CREATE TABLE "Counts" (
   "jStartDate" INTEGER,
   "Start" INTEGER DEFAULT (0),
   "Counter" INTEGER DEFAULT (0));

CREATE TRIGGER "trUpdCount"
AFTER UPDATE OF "Counter"
ON "Counts"
WHEN new.counter > 0
BEGIN
      insert or replace into sequence (N) values ((select start + 
counter from counts));
      insert or replace into dates (jdate, sdate) values ((select 
jstartdate + counter from counts), date((select jstartdate + counter 
from counts)));
      update counts set counter = new.counter - 1;
END;

To use, set first a Julian day start date and/or a start integer. Then 
update counter to specify how many dates and/or numbers you want 
created in tables.
Empty data tables between runs (that can be automated with more triggers).

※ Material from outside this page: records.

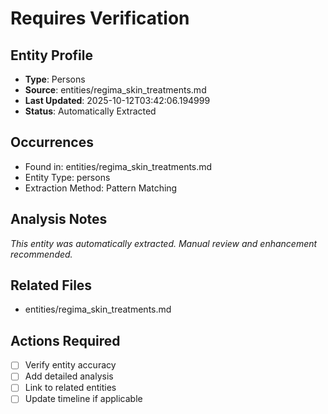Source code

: # Requires Verification

## Entity Profile
- **Type**: Persons
- **Source**: entities/regima_skin_treatments.md
- **Last Updated**: 2025-10-12T03:42:06.194999
- **Status**: Automatically Extracted

## Occurrences
- Found in: entities/regima_skin_treatments.md
- Entity Type: persons
- Extraction Method: Pattern Matching

## Analysis Notes
*This entity was automatically extracted. Manual review and enhancement recommended.*

## Related Files
- entities/regima_skin_treatments.md

## Actions Required
- [ ] Verify entity accuracy
- [ ] Add detailed analysis
- [ ] Link to related entities
- [ ] Update timeline if applicable
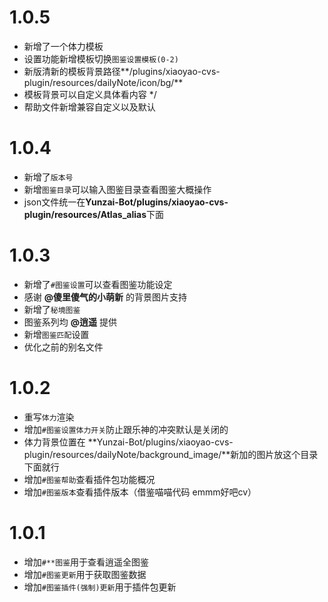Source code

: # 1.0.5
* 新增了一个体力模板
* 设置功能新增模板切换`图鉴设置模板(0-2)`
* 新版清新的模板背景路径**/plugins/xiaoyao-cvs-plugin/resources/dailyNote/icon/bg/**
 * 模板背景可以自定义具体看内容
 */
* 帮助文件新增兼容自定义以及默认

# 1.0.4
* 新增了`版本号`
* 新增`图鉴目录`可以输入图鉴目录查看图鉴大概操作
* json文件统一在**Yunzai-Bot/plugins/xiaoyao-cvs-plugin/resources/Atlas_alias**下面

# 1.0.3
* 新增了`#图鉴设置`可以查看图鉴功能设定
* 感谢 **@傻里傻气的小萌新** 的背景图片支持
* 新增了`秘境图鉴` 
* 图鉴系列均 **@逍遥** 提供
* 新增`图鉴匹配`设置
* 优化之前的别名文件

# 1.0.2
* 重写`体力`渲染
* 增加`#图鉴设置体力开关`防止跟乐神的冲突默认是关闭的
* 体力背景位置在 **Yunzai-Bot/plugins/xiaoyao-cvs-plugin/resources/dailyNote/background_image/**新加的图片放这个目录下面就行
* 增加`#图鉴帮助`查看插件包功能概况
* 增加`#图鉴版本`查看插件版本（借鉴喵喵代码 emmm好吧cv）

# 1.0.1
* 增加`#**图鉴`用于查看逍遥全图鉴
* 增加`#图鉴更新`用于获取图鉴数据
* 增加`#图鉴插件(强制)更新`用于插件包更新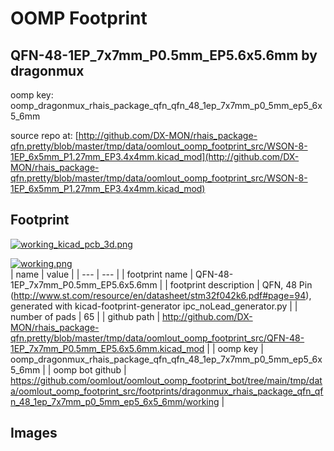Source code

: # OOMP Footprint  
## QFN-48-1EP_7x7mm_P0.5mm_EP5.6x5.6mm  by dragonmux  
  
oomp key: oomp_dragonmux_rhais_package_qfn_qfn_48_1ep_7x7mm_p0_5mm_ep5_6x5_6mm  
  
source repo at: [http://github.com/DX-MON/rhais_package-qfn.pretty/blob/master/tmp/data/oomlout_oomp_footprint_src/WSON-8-1EP_6x5mm_P1.27mm_EP3.4x4mm.kicad_mod](http://github.com/DX-MON/rhais_package-qfn.pretty/blob/master/tmp/data/oomlout_oomp_footprint_src/WSON-8-1EP_6x5mm_P1.27mm_EP3.4x4mm.kicad_mod)  
## Footprint  
  
[![working_kicad_pcb_3d.png](working_kicad_pcb_3d_600.png)](working_kicad_pcb_3d.png)  
  
[![working.png](working_600.png)](working.png)  
| name | value | 
| --- | --- | 
| footprint name | QFN-48-1EP_7x7mm_P0.5mm_EP5.6x5.6mm | 
| footprint description | QFN, 48 Pin (http://www.st.com/resource/en/datasheet/stm32f042k6.pdf#page=94), generated with kicad-footprint-generator ipc_noLead_generator.py | 
| number of pads | 65 | 
| github path | http://github.com/DX-MON/rhais_package-qfn.pretty/blob/master/tmp/data/oomlout_oomp_footprint_src/QFN-48-1EP_7x7mm_P0.5mm_EP5.6x5.6mm.kicad_mod | 
| oomp key | oomp_dragonmux_rhais_package_qfn_qfn_48_1ep_7x7mm_p0_5mm_ep5_6x5_6mm | 
| oomp bot github | https://github.com/oomlout/oomlout_oomp_footprint_bot/tree/main/tmp/data/oomlout_oomp_footprint_src/footprints/dragonmux_rhais_package_qfn_qfn_48_1ep_7x7mm_p0_5mm_ep5_6x5_6mm/working | 
## Images  
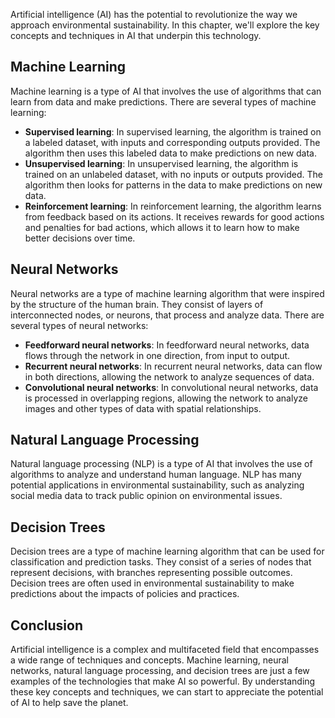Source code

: 

Artificial intelligence (AI) has the potential to revolutionize the way we approach environmental sustainability. In this chapter, we'll explore the key concepts and techniques in AI that underpin this technology.

Machine Learning
----------------

Machine learning is a type of AI that involves the use of algorithms that can learn from data and make predictions. There are several types of machine learning:

* **Supervised learning**: In supervised learning, the algorithm is trained on a labeled dataset, with inputs and corresponding outputs provided. The algorithm then uses this labeled data to make predictions on new data.
* **Unsupervised learning**: In unsupervised learning, the algorithm is trained on an unlabeled dataset, with no inputs or outputs provided. The algorithm then looks for patterns in the data to make predictions on new data.
* **Reinforcement learning**: In reinforcement learning, the algorithm learns from feedback based on its actions. It receives rewards for good actions and penalties for bad actions, which allows it to learn how to make better decisions over time.

Neural Networks
---------------

Neural networks are a type of machine learning algorithm that were inspired by the structure of the human brain. They consist of layers of interconnected nodes, or neurons, that process and analyze data. There are several types of neural networks:

* **Feedforward neural networks**: In feedforward neural networks, data flows through the network in one direction, from input to output.
* **Recurrent neural networks**: In recurrent neural networks, data can flow in both directions, allowing the network to analyze sequences of data.
* **Convolutional neural networks**: In convolutional neural networks, data is processed in overlapping regions, allowing the network to analyze images and other types of data with spatial relationships.

Natural Language Processing
---------------------------

Natural language processing (NLP) is a type of AI that involves the use of algorithms to analyze and understand human language. NLP has many potential applications in environmental sustainability, such as analyzing social media data to track public opinion on environmental issues.

Decision Trees
--------------

Decision trees are a type of machine learning algorithm that can be used for classification and prediction tasks. They consist of a series of nodes that represent decisions, with branches representing possible outcomes. Decision trees are often used in environmental sustainability to make predictions about the impacts of policies and practices.

Conclusion
----------

Artificial intelligence is a complex and multifaceted field that encompasses a wide range of techniques and concepts. Machine learning, neural networks, natural language processing, and decision trees are just a few examples of the technologies that make AI so powerful. By understanding these key concepts and techniques, we can start to appreciate the potential of AI to help save the planet.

Since we use recursive triggers, set recursive_triggers pragma 
beforehand if not yet done.  This scheme can be adapted to your actual 
needs, merge data tables, use other types, etc.

Don't request large counts as the recursion limit may bite you. As the 
doc says:
The depth of recursion for triggers has a hard upper limit set by the 
<http://www.sqlite.org/limits.html#max_trigger_depth>SQLITE_MAX_TRIGGER_DEPTH 
compile-time option and a run-time limit set by 
<http://www.sqlite.org/c3ref/limit.html>sqlite3_limit(db,<http://www.sqlite.org/c3ref/c_limit_attached.html>SQLITE_LIMIT_TRIGGER_DEPTH,...).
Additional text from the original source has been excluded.